Ranglijsten beste prestaties 2015/2016

Discussie in 'Lange baan' gestart door EenBrabander, 9 okt 2015.

  1. I have spent some time this last week, doing the final (!) test of how the ELO-model actually worked last season. This last test covers 246 observation of two and two skaters (head-to-head), where the better ranked skater is ranked between 95 and 105 points higher than the other skater before the race. (Those actually are all such constellations I could find over the months from January to March 2016).

    As mentioned before, a difference of 100 points means the better ranked skater should win 64 % of those races - according to the ELO-model.

    The 246 observations are split in three different "frequency" groups, based on how often the top level competitions are held:

    (1) 500 meters. Actual winning probability: 0,625 (n=56)
    (2) 1000-1500-5000/3000m. Actual winning probability: 0,593 (n=123)*
    (3) 10 000 / 5000 m - sprint - allround. Actual winning probability: 0,657 (n=67)
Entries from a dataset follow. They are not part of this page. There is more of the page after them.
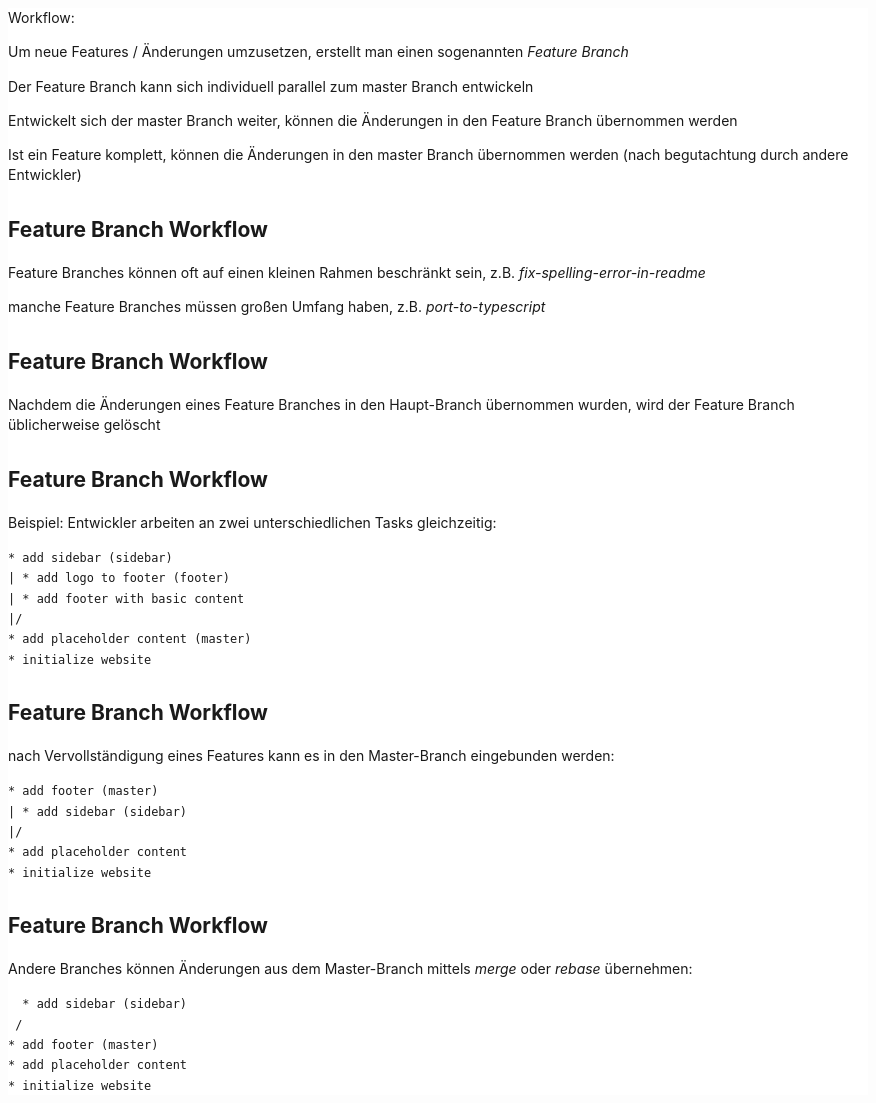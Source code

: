 Workflow:

Um neue Features / Änderungen umzusetzen, erstellt man einen sogenannten _Feature Branch_

Der Feature Branch kann sich individuell parallel zum master Branch entwickeln

Entwickelt sich der master Branch weiter, können die Änderungen in den Feature Branch übernommen werden

Ist ein Feature komplett, können die Änderungen in den master Branch übernommen werden (nach begutachtung durch andere Entwickler)

## Feature Branch Workflow

Feature Branches können oft auf einen kleinen Rahmen beschränkt sein, z.B. _fix-spelling-error-in-readme_

manche Feature Branches müssen großen Umfang haben, z.B. _port-to-typescript_

## Feature Branch Workflow

Nachdem die Änderungen eines Feature Branches in den Haupt-Branch übernommen wurden, wird der Feature Branch üblicherweise gelöscht

## Feature Branch Workflow

Beispiel: Entwickler arbeiten an zwei unterschiedlichen Tasks gleichzeitig:

```txt
* add sidebar (sidebar)
| * add logo to footer (footer)
| * add footer with basic content
|/
* add placeholder content (master)
* initialize website
```

## Feature Branch Workflow

nach Vervollständigung eines Features kann es in den Master-Branch eingebunden werden:

```txt
* add footer (master)
| * add sidebar (sidebar)
|/
* add placeholder content
* initialize website
```

## Feature Branch Workflow

Andere Branches können Änderungen aus dem Master-Branch mittels _merge_ oder _rebase_ übernehmen:

```txt
  * add sidebar (sidebar)
 /
* add footer (master)
* add placeholder content
* initialize website
```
    In total: Actual winning probability: 0,618 (n=246)

    The theoretical winning probability of 0,64 lies within the confidence interval of all three groups, and it also lies within the overall confidence interval.

    I guess this test confirms that the system works, at least good enough for my use!
  2. I will try to do this. Maybe I will answer some of the rest of your comments later.

    I have used the ELO-model to make my ranking lists only for the last season (2015-16)*. So my model for making season best and all time best lists is based on those results.

    One of the extras you get from using the ELO-model is the socalled performance rating. One excample:

    Three skaters have these ELO points before a race:

    A 2300
    B 2200
    C 2100

    The results of this race is:
    1. B
    2. C
    3. A

    This gives us new ELO points:

    A 2300 -21 = 2379
    B 2200+15 = 2215
    C 2100+6 = 2106

    But it also gives us those performance ratings:

    A 2150-400 = 1750
    B 2200 + 400 = 2600
    C 2250 + 0 = 2250

    The performance rating formula is explained here:

    https://en.wikipedia.org/wiki/Elo_rating_system


    My theory was to use those performance ratings to describe the relation between performance, race time and conditions (= air pressure).

    I used this past season to collect data for these three elements. The first two of course gave themselves, and the last one was found by using the air pressure calculator (http://www.mide.com/pages/air-pressure-at-altitude-calculator). I use the default value of 15ºC for temperature.

    This is a small part of my data collected for the 1000 m:

    upload_2016-6-14_18-4-1.png

    For all distances apart from the 500 m for men**, I was happy to find that there was a linear connection between these 3 elements, and so it was easy to make up the formulas for each distance.

    For example, the formula found for the 1000 m:

    time = 63,93 + 0,01221 * OLT – 0, 00365*RP

    - or reversed:

    RP = (63,93+0,01221*OLT-time)/0,00365
    = 17515+3,3452*OLT-273,97*time

    OLT = altitude corrected air pressure
    RP = performance rating

    So this is the formula used to make season's best and, eventually, all time best list! All the formulas for the men's distances are found on the bottom here:
    http://www.skoyteranking.net/45500112



    *) In order to find "start values" for the different skaters and distances I had to use results from previous seasons as well, but that's a different story...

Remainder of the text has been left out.